After leaving the Maryland Senate he became a District Court judge and heard cases throughout the state until September 2012.
He was born in Hampden and raised in Halethorpe. His father, John Edward Coolahan, was a tax assessor and a Baltimore Transit Co. worker. His mother, Blanche Zimmerman, worked in the Hampden textile mills.
"My grandmother was from Hampden and grandfather from Pigtown. They were both very proud of their roots," said his son Bill. "My father got his colorful side from his mother, who was a flapper during the 1920s and bobbed her hair and drove a car as a young woman."
He was a 1950 Mount St. Joseph's High School graduate, where he played football. He enlisted in the Marines and received a Purple Heart during combat in the Korean War.
He earned a degree at what is now McDaniel College and worked as a home improvement inspector for the state while putting himself through the University of Baltimore School of Law. He later owned and operated an Arbutus filling station. A mechanic, he often washed his constituents' windows and pumped their gas.
"Politics was in the family," his son Bill said. "His father, who ran for office unsuccessfully, served as his secretary in Annapolis. They didn't always get along. My father fired him more than once."
Judge Coolahan was an early proponent of a Maryland lottery.
"I led the forces against it," said a friend, former state Sen. Julian L. Lapides, who lives in Bolton Hill. "He led the forces for it.
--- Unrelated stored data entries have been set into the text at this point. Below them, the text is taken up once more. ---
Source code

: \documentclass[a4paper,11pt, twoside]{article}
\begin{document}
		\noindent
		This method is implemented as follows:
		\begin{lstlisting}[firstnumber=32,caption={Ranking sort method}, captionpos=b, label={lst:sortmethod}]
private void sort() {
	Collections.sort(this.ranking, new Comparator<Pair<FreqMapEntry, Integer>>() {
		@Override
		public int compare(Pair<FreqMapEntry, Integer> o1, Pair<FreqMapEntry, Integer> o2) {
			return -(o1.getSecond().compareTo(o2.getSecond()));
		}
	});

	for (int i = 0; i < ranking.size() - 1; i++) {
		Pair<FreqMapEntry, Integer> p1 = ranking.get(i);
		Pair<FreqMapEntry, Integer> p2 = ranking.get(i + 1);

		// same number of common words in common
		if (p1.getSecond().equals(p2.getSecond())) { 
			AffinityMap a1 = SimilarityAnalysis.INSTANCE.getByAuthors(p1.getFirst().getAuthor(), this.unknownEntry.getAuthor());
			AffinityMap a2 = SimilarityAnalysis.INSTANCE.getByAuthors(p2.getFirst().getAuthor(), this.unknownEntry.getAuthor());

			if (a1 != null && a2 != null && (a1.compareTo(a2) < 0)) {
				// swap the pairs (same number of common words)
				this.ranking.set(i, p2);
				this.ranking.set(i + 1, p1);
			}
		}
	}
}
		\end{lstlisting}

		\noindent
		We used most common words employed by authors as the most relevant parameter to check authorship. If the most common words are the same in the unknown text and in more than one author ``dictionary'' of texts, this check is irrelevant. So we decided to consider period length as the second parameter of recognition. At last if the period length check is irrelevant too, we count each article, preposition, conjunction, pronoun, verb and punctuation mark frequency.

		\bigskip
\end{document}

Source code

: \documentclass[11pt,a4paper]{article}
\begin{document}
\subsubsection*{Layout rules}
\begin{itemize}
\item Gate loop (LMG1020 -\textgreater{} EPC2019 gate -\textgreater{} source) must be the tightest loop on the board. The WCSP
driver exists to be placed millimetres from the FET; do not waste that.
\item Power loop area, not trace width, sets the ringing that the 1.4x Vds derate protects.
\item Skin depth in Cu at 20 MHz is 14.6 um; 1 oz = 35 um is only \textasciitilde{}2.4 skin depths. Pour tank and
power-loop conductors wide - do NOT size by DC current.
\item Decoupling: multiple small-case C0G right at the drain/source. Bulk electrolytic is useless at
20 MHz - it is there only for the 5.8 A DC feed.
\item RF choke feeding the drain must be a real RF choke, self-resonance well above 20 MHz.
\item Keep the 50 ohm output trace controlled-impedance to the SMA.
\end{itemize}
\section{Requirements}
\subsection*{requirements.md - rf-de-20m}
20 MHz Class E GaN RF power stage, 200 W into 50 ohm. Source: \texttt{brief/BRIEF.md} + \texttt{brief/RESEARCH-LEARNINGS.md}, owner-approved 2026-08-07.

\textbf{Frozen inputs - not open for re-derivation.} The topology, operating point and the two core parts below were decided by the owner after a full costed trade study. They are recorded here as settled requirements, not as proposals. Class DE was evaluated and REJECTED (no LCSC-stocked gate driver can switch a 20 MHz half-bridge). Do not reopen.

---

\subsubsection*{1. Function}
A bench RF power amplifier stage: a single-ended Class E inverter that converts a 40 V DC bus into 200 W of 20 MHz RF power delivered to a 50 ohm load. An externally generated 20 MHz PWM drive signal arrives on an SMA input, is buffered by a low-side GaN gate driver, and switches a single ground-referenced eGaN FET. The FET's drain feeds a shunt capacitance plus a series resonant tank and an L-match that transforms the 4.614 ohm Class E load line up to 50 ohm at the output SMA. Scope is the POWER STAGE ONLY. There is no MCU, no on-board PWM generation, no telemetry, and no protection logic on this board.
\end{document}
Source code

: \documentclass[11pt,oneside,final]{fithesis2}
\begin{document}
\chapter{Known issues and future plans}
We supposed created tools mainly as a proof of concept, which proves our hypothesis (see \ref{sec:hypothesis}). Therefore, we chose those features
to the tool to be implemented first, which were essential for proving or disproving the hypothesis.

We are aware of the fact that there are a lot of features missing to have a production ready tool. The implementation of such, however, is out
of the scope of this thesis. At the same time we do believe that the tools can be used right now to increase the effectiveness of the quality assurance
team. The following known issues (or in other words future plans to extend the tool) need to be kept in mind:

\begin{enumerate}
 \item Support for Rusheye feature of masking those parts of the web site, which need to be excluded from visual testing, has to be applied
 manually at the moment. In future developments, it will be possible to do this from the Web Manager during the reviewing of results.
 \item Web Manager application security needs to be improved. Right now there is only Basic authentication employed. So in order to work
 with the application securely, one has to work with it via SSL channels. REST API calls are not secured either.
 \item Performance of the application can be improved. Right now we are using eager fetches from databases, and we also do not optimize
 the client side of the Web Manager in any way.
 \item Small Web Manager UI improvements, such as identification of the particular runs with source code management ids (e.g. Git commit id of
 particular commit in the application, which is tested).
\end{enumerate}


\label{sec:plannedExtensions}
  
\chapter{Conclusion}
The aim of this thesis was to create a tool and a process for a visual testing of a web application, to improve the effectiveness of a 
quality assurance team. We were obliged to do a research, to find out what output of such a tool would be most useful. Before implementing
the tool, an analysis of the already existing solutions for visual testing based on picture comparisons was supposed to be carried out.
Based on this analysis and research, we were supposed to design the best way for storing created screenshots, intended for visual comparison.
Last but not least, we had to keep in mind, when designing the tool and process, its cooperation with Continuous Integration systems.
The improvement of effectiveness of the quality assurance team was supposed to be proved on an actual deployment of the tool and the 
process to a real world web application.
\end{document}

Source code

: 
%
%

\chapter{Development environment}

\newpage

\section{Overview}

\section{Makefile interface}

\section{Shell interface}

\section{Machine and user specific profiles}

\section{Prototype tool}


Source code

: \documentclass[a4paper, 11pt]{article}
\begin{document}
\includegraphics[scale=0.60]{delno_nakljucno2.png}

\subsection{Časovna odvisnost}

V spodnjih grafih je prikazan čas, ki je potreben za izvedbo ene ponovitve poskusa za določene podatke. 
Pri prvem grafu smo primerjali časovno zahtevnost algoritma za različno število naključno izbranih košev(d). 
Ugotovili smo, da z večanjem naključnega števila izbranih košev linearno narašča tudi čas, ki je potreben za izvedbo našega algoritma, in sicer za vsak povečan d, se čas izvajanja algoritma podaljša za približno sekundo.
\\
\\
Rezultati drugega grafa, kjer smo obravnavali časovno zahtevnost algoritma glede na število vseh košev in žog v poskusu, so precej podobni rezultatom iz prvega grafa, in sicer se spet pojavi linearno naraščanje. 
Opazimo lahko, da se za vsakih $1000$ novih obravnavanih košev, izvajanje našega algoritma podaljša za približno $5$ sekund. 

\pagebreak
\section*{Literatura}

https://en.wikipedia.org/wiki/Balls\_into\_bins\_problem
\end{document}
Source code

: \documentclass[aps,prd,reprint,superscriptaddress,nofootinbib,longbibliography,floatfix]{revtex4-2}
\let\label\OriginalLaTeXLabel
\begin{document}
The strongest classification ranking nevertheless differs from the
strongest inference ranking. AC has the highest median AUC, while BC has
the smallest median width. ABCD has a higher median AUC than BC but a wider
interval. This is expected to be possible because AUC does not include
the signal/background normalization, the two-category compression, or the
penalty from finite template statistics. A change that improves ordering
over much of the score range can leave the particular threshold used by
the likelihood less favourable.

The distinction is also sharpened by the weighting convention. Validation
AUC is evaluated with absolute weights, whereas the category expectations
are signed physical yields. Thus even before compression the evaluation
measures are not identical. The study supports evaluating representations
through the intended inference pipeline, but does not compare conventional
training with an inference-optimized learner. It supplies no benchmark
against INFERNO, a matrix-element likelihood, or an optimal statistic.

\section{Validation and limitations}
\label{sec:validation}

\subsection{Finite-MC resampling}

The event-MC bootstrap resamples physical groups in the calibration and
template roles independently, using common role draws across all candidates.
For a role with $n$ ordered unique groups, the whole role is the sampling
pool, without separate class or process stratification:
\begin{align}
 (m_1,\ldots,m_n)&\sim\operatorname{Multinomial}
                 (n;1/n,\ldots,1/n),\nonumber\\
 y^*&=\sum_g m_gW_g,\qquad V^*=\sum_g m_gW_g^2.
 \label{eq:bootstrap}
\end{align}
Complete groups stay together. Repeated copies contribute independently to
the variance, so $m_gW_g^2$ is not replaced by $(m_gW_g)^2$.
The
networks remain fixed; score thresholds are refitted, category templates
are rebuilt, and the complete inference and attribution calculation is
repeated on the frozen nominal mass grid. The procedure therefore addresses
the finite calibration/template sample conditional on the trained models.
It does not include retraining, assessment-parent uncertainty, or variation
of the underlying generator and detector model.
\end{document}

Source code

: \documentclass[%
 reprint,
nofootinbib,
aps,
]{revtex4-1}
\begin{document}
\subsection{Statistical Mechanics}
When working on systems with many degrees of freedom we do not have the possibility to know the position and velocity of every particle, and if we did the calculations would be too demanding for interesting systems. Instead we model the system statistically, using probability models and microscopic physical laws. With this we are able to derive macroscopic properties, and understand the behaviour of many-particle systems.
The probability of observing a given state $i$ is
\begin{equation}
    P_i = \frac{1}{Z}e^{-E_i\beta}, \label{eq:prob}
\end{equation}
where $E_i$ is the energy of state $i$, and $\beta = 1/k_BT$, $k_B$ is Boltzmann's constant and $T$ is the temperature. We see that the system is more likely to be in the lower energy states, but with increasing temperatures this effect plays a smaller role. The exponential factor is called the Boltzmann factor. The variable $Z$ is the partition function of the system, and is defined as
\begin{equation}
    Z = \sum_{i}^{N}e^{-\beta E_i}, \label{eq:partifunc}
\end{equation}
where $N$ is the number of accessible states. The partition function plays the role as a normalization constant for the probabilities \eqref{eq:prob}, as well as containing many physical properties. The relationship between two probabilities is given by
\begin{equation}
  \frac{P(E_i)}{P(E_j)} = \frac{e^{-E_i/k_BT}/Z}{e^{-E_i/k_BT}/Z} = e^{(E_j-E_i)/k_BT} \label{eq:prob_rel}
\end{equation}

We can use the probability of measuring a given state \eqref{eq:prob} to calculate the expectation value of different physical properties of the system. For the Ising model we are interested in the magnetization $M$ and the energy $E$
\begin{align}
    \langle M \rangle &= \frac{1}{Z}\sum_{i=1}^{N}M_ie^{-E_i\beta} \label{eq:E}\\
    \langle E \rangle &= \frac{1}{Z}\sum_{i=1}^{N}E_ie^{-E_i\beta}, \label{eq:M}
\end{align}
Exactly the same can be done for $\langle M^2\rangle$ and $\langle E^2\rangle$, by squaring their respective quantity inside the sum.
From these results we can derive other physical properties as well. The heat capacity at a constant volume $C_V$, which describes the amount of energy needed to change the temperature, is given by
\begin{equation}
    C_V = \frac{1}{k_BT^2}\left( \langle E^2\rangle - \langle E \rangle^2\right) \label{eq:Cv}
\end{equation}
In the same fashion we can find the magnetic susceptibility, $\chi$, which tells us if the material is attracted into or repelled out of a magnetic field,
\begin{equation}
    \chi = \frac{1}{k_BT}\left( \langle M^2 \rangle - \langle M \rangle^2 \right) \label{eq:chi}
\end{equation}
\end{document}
John was tough and honest, and represented his constituency well."
Judge Coolahan served in the House of Delegates from 1967 to 1970 and in the Maryland Senate from 1971 to 1978 and again from 1983 to 1986. He was Baltimore County delegation chair for several years.
The Southwest Baltimore County Democrat was described as a "sometimes gruff, almost always direct politician whose distinctive tawny mane has thinned and turned to silver" in a 1994 Baltimore Sun profile.
"I've always liked politics — it's an advocation rather than a vocation — and I think my conservative views are more in line with the voters of this county than those of the other candidates," he told a reporter that year.
The news account said Judge Coolahan acquired the "Lion of Halethorpe" handle from a 1976 Evening Sun article "when he led a six-day Senate filibuster in an attempt to defeat funding for the subway. The nickname stuck."
He left political office in 1989 when Gov. William Donald Schaefer appointed him to the District Court.
"They both had hot tempers, but they could both sit down and have coffee later," said his son. "Politics to them was getting the job done, not promoting yourself."
Judge Coolahan ran unsuccessfully for Baltimore County executive twice. In the 1978 primary, he placed second in a close race behind Democrat Donald P. Hutchinson, who was elected in the general election. Mr. Hutchinson made him a Baltimore County lobbyist, but Judge Coolahan soon resigned when the county's needs conflicted with his opposition to government money being spent for the Baltimore Orioles.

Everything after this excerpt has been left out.